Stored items
____

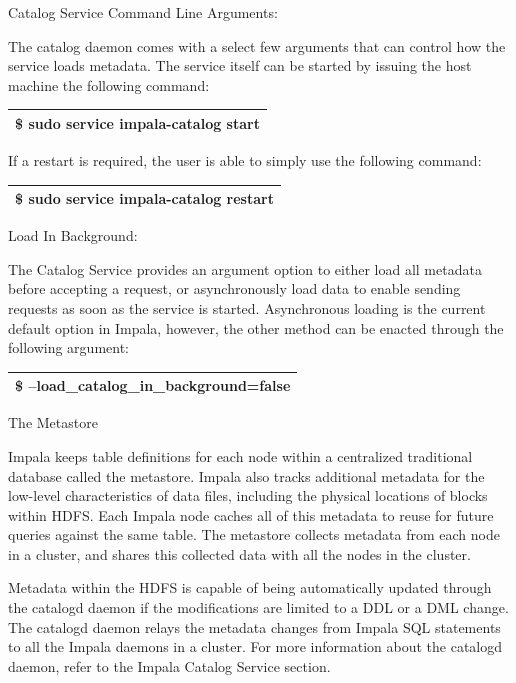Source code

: \documentclass[onecolumn, draftclsnofoot,10pt, compsoc]{IEEEtran}
\begin{document}
Catalog Service Command Line Arguments:

The catalog daemon comes with a select few arguments that can control how the service loads metadata. The service itself can be started by issuing the host machine the following command:
\begin{center}
\begin{tabular}{ |c| }
    \hline
    \$ sudo service impala-catalog start \\
    \hline
\end{tabular}
\end{center}

If a restart is required, the user is able to simply use the following command:

\begin{center}
\begin{tabular}{ |c| }
    \hline
    \$ sudo service impala-catalog restart \\
    \hline
\end{tabular}
\end{center}

Load In Background:

The Catalog Service provides an argument option to either load all metadata before accepting a request, or asynchronously load data to enable sending requests as soon as the service is started.
Asynchronous loading is the current default option in Impala, however, the other method can be enacted through the following argument:

\begin{center}
\begin{tabular}{ |c| }
    \hline
    \$ --load\_catalog\_in\_background=false \\
    \hline
\end{tabular}
\end{center}
The Metastore

Impala keeps table definitions for each node within a centralized traditional database called the metastore.
Impala also tracks additional metadata for the low-level characteristics of data files, including the physical locations of blocks within HDFS.
Each Impala node caches all of this metadata to reuse for future queries against the same table. 
The metastore collects metadata from each node in a cluster, and shares this collected data with all the nodes in the cluster.

Metadata within the HDFS is capable of being automatically updated through the catalogd daemon if the modifications are limited to a DDL or a DML change. 
The catalogd daemon relays the metadata changes from Impala SQL statements to all the Impala daemons in a cluster.
For more information about the catalogd daemon, refer to the Impala Catalog Service section. 
 
\end{document}
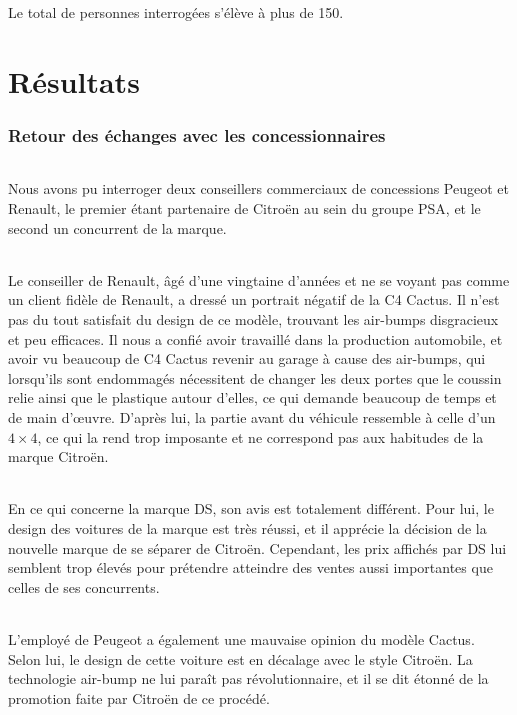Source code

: \documentclass[12pt]{article}\usepackage[]{graphicx}\usepackage[]{color}
\begin{document}
\noindent Le total de personnes interrogées s'élève à plus de 150.

\part{Résultats}

\section{Retour des échanges avec les concessionnaires}

\paragraph{} Nous avons pu interroger deux conseillers commerciaux de
concessions Peugeot et Renault, le premier étant partenaire de Citroën au
sein du groupe PSA, et le second un concurrent de la marque.

\paragraph{} Le conseiller de Renault, âgé d'une vingtaine d'années et ne se voyant
pas comme un client fidèle de Renault, a dressé un portrait négatif de la
C4 Cactus. Il n'est pas du tout satisfait du design de ce modèle, trouvant les
air-bumps disgracieux et peu efficaces.
Il nous a confié avoir travaillé dans la production automobile, et avoir vu
beaucoup de C4 Cactus revenir au garage à cause des air-bumps, qui lorsqu'ils
sont endommagés nécessitent de changer les deux portes que le coussin relie
ainsi que le plastique autour d'elles, ce qui demande beaucoup de temps et de main d'œuvre.
D'après lui, la partie avant du véhicule ressemble à celle d'un $4 \times 4$,
ce qui la rend trop imposante et ne correspond pas aux habitudes de la marque Citroën.

\paragraph{} En ce qui concerne la marque DS, son avis est totalement
différent. Pour lui, le design des voitures de la marque est très réussi,
et il apprécie la décision de la nouvelle marque de se séparer de
Citroën. Cependant, les prix affichés par DS lui semblent trop élevés pour prétendre
atteindre des ventes aussi importantes que celles de ses concurrents.

\paragraph{} L'employé de Peugeot a également une mauvaise opinion du modèle Cactus.
Selon lui, le design de cette voiture est en décalage avec le style Citroën. La
technologie air-bump ne lui paraît pas révolutionnaire, et il se dit étonné
de la promotion faite par Citroën de ce procédé.
\end{document}

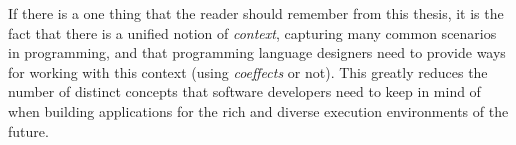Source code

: \noindent
If there is a one thing that the reader should remember from this thesis, it is the fact that
there is a unified notion of \emph{context}, capturing many common scenarios in programming,
and that programming language designers need to provide ways for working with this context (using
\emph{coeffects} or not). This greatly reduces the number of distinct concepts that software
developers need to keep in mind of when building applications for the rich and diverse
execution environments of the future.

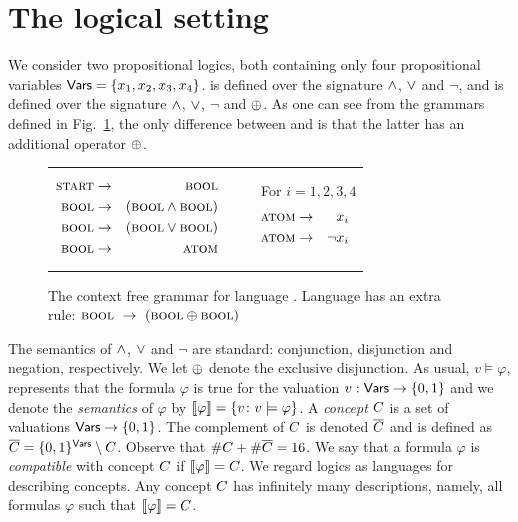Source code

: \section{The logical setting}

We consider two propositional logics, both containing only four  propositional variables ${\sf Vars}=\{x_1, x_2, x_3, x_4\}$. \grambool is defined over the signature $\wedge$, $\vee$ and $\lnot$, and \gramboolxor is defined over the signature $\wedge$, $\vee$, $\lnot$ and $\oplus$. As one can see from the grammars defined in Fig.~\ref{PCFG}, the only difference between \grambool and \gramboolxor is that the latter has an additional operator $\oplus$.  
 \begin{figure}[h!]
\centering
\small\vspace{-.3cm}
\begin{tabular}{ccc}
\begin{minipage}[h]{0,2\textwidth}
\begin{eqnarray*}
\textsc{start} &\to&\textsc{bool}\\
\textsc{bool} &\to&(\textsc{bool} \wedge \textsc{bool}) \\
\textsc{bool} &\to&(\textsc{bool} \vee \textsc{bool}) \\
\textsc{bool} &\to&\textsc{atom}
\end{eqnarray*}
\end{minipage}
&
\ \quad
&
\begin{minipage}[h]{0,2\textwidth}
\ \quad For $i=1,2,3,4$
\begin{eqnarray*}
\textsc{atom} &\to& x_i \\
\textsc{atom} &\to&\lnot x_i 
\end{eqnarray*}
\end{minipage}
\end{tabular}
      \caption{The context free grammar for language \grambool.  Language \gramboolxor has an extra rule: $\textsc{bool}\  \to\ (\textsc{bool} \oplus \textsc{bool})$}
      \label{PCFG}
   \end{figure}


The semantics of $\wedge$, $\vee$ and $\lnot$ are standard: conjunction, disjunction and negation, respectively. We let $\oplus$ denote the exclusive disjunction. As usual, $v\models \varphi$, represents that the formula $\varphi$ is true for the valuation $v:{\sf Vars}\to\{0,1\}$ and we denote the {\em semantics} of $\varphi$ by $\llbracket \varphi\rrbracket=\{v\colon v\models\varphi\}$. A {\em concept} $C$ is a set of valuations ${\sf Vars}\to\{0,1\}$. The complement of $C$ is denoted $\overline {C}$ and is defined as $\overline {C}=\{0,1\}^{\sf Vars}\setminus C$. Observe that $\#C+\#\overline {C}=16$.
We say that a formula $\varphi$ is {\em compatible} with concept $C$ if $\llbracket \varphi\rrbracket=C$. We regard logics as languages for describing concepts. Any concept $C$ has infinitely many descriptions, namely, all formulas $\varphi$ such that $\llbracket \varphi\rrbracket=C$. 

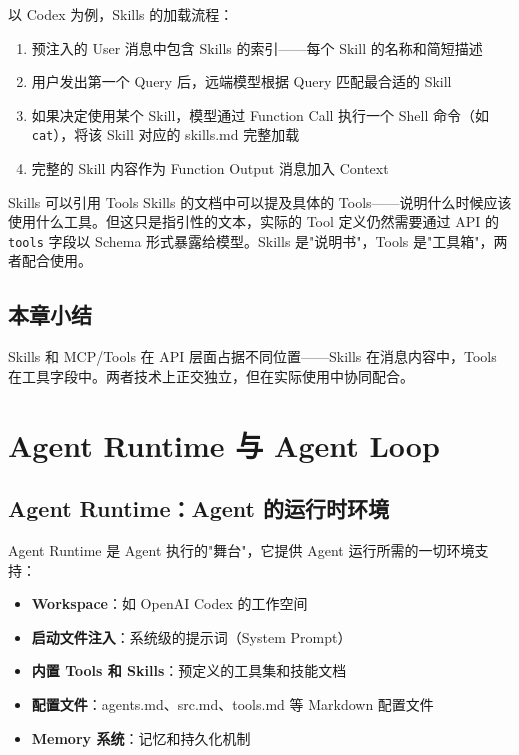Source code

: \documentclass[a4paper]{article}
\begin{document}
以 Codex 为例，Skills 的加载流程：

\begin{enumerate}
    \item 预注入的 User 消息中包含 Skills 的索引——每个 Skill 的名称和简短描述
    \item 用户发出第一个 Query 后，远端模型根据 Query 匹配最合适的 Skill
    \item 如果决定使用某个 Skill，模型通过 Function Call 执行一个 Shell 命令（如 \texttt{cat}），将该 Skill 对应的 skills.md 完整加载
    \item 完整的 Skill 内容作为 Function Output 消息加入 Context
\end{enumerate}

\begin{knowledgebox}{Skills 可以引用 Tools}
Skills 的文档中可以提及具体的 Tools——说明什么时候应该使用什么工具。但这只是指引性的文本，实际的 Tool 定义仍然需要通过 API 的 \texttt{tools} 字段以 Schema 形式暴露给模型。Skills 是"说明书"，Tools 是"工具箱"，两者配合使用。
\end{knowledgebox}

\subsection{本章小结}

Skills 和 MCP/Tools 在 API 层面占据不同位置——Skills 在消息内容中，Tools 在工具字段中。两者技术上正交独立，但在实际使用中协同配合。


\section{Agent Runtime 与 Agent Loop}

\subsection{Agent Runtime：Agent 的运行时环境}

Agent Runtime 是 Agent 执行的"舞台"，它提供 Agent 运行所需的一切环境支持：

\begin{itemize}
    \item \textbf{Workspace}：如 OpenAI Codex 的工作空间
    \item \textbf{启动文件注入}：系统级的提示词（System Prompt）
    \item \textbf{内置 Tools 和 Skills}：预定义的工具集和技能文档
    \item \textbf{配置文件}：agents.md、src.md、tools.md 等 Markdown 配置文件
    \item \textbf{Memory 系统}：记忆和持久化机制
\end{itemize}
\end{document}
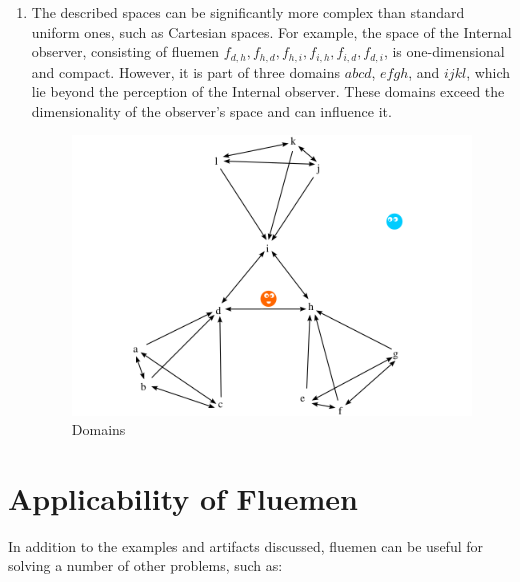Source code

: \documentclass[final]{article}
\begin{document}
            \begin{enumerate}

                \item The described spaces can be significantly more complex 
                than standard uniform ones, such as Cartesian spaces. For 
                example, the space of the Internal observer, consisting of 
                fluemen \(f_{d,h}, f_{h,d}, f_{h,i}, f_{i,h}, f_{i,d}, 
                f_{d,i}\), is one-dimensional and compact. However, it is part 
                of three domains \(abcd\), \(efgh\), and \(ijkl\), which lie 
                beyond the perception of the Internal observer. These domains 
                exceed the dimensionality of the observer's space and can 
                influence it.

                \begin{figure}[H]
                    \centering
                    \includegraphics[width=\textwidth]{./domains.png}
                    \caption{Domains}
                    \label{fig:image}
                \end{figure}

            \end{enumerate}



    \section{Applicability of Fluemen}

        In addition to the examples and artifacts discussed, fluemen can be 
        useful for solving a number of other problems, such as:
\end{document}
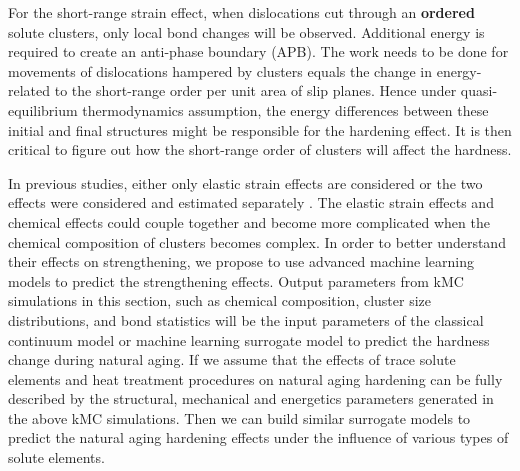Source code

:For the short-range strain effect, when dislocations cut through an \textbf{ordered} solute clusters, only local bond changes will be observed. Additional energy is required to create an anti-phase boundary (APB). The work needs to be done for movements of dislocations hampered by clusters equals the change in energy-related to the short-range order per unit area of slip planes. Hence under quasi-equilibrium thermodynamics assumption, the energy differences between these initial and final structures might be responsible for the hardening effect. It is then critical to figure out how the short-range order of clusters will affect the hardness.

In previous studies, either only elastic strain effects are considered \cite{zhao2014cluster} or the two effects were considered and estimated separately \cite{yasi2010first}. The elastic strain effects and chemical effects could couple together and become more complicated when the chemical composition of clusters becomes complex. In order to better understand their effects on strengthening, we propose to use advanced machine learning models to predict the strengthening effects. Output parameters from \ac{kMC} simulations in this section, such as chemical composition, cluster size distributions, and bond statistics will be the input parameters of the classical continuum model or machine learning surrogate model to predict the hardness change during natural aging. If we assume that the effects of trace solute elements and heat treatment procedures on natural aging hardening can be fully described by the structural, mechanical and energetics parameters generated in the above \ac{kMC} simulations. Then we can build similar surrogate models to predict the natural aging hardening effects under the influence of various types of solute elements.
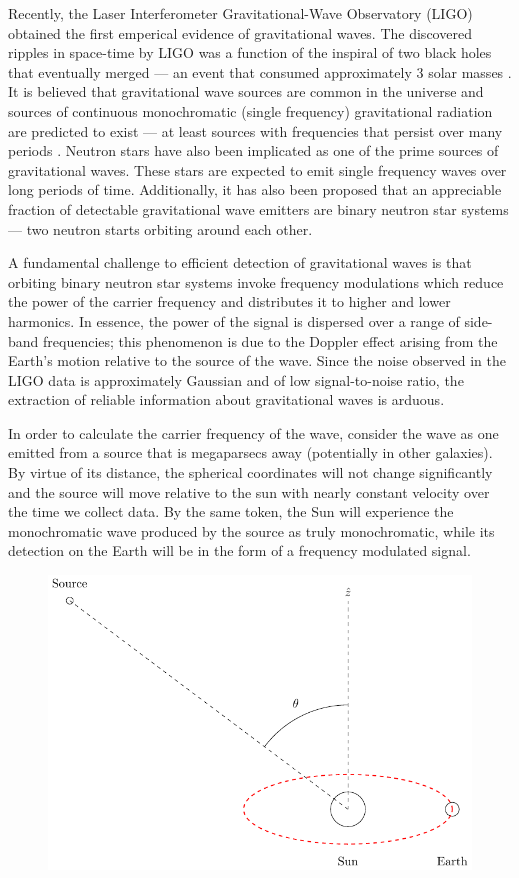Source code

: \documentclass[onecolumn, groupedaddress, 10pt]{revtex4-1}
\begin{document}
Recently, the Laser Interferometer Gravitational-Wave Observatory (LIGO) obtained the first emperical evidence of gravitational waves. The discovered ripples in space-time by LIGO was a function of the inspiral of two black holes that eventually merged --- an event that consumed approximately 3 solar masses \citep{abbott}.  It is believed that gravitational wave sources are common in the universe and sources of continuous monochromatic (single frequency) gravitational radiation are predicted to exist --- at least sources with frequencies that persist over many periods \cite{}. Neutron stars have also been implicated as one of the prime sources of gravitational waves.  These stars are expected to emit single frequency waves over long periods of time.  Additionally, it has also been proposed that an appreciable fraction of detectable gravitational wave emitters are binary neutron star systems --- two neutron starts orbiting around each other.

A fundamental challenge to efficient detection of gravitational waves is that orbiting binary neutron star systems invoke frequency modulations which reduce the power of the carrier frequency and distributes it to higher and lower harmonics.  In essence, the power of the signal is dispersed over a range of side-band frequencies; this phenomenon is due to the Doppler effect arising from the Earth's motion relative to the source of the wave. Since the noise observed in the LIGO data is approximately Gaussian and of low signal-to-noise ratio, the extraction of reliable information about gravitational waves is arduous.

In order to calculate the carrier frequency of the wave, consider the wave as one emitted from a source that is megaparsecs away (potentially in other galaxies). By virtue of its distance, the spherical coordinates will not change significantly and the source will move relative to the sun with nearly constant velocity over the time we collect data. By the same token, the Sun will experience the monochromatic wave produced by the source as truly monochromatic, while its detection on the Earth will be in the form of a frequency modulated signal.

\begin{figure}[ht]
	\centering
	\includegraphics[width=.75\linewidth]{earthMotionModulationFigure.pdf}
	\caption{\label{fig:earthMotionModulationFigure}}
\end{figure}
\end{document}
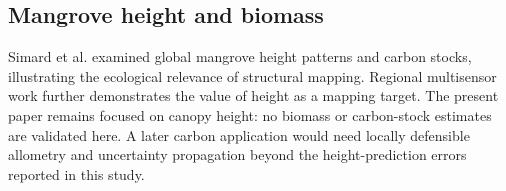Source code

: \subsection{Mangrove height and biomass}

Simard et al. \citep{simard2019} examined global mangrove height patterns and carbon stocks, illustrating the ecological relevance of structural mapping. Regional multisensor work \citep{jia2025,jamaluddin2025} further demonstrates the value of height as a mapping target. The present paper remains focused on canopy height: no biomass or carbon-stock estimates are validated here. A later carbon application would need locally defensible allometry and uncertainty propagation beyond the height-prediction errors reported in this study.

____

* **EXERCISE GOAL**:
Say how many lines of these records hold the string "height", giving the number and no other words.

* **RESULT OF THIS TASK**:
2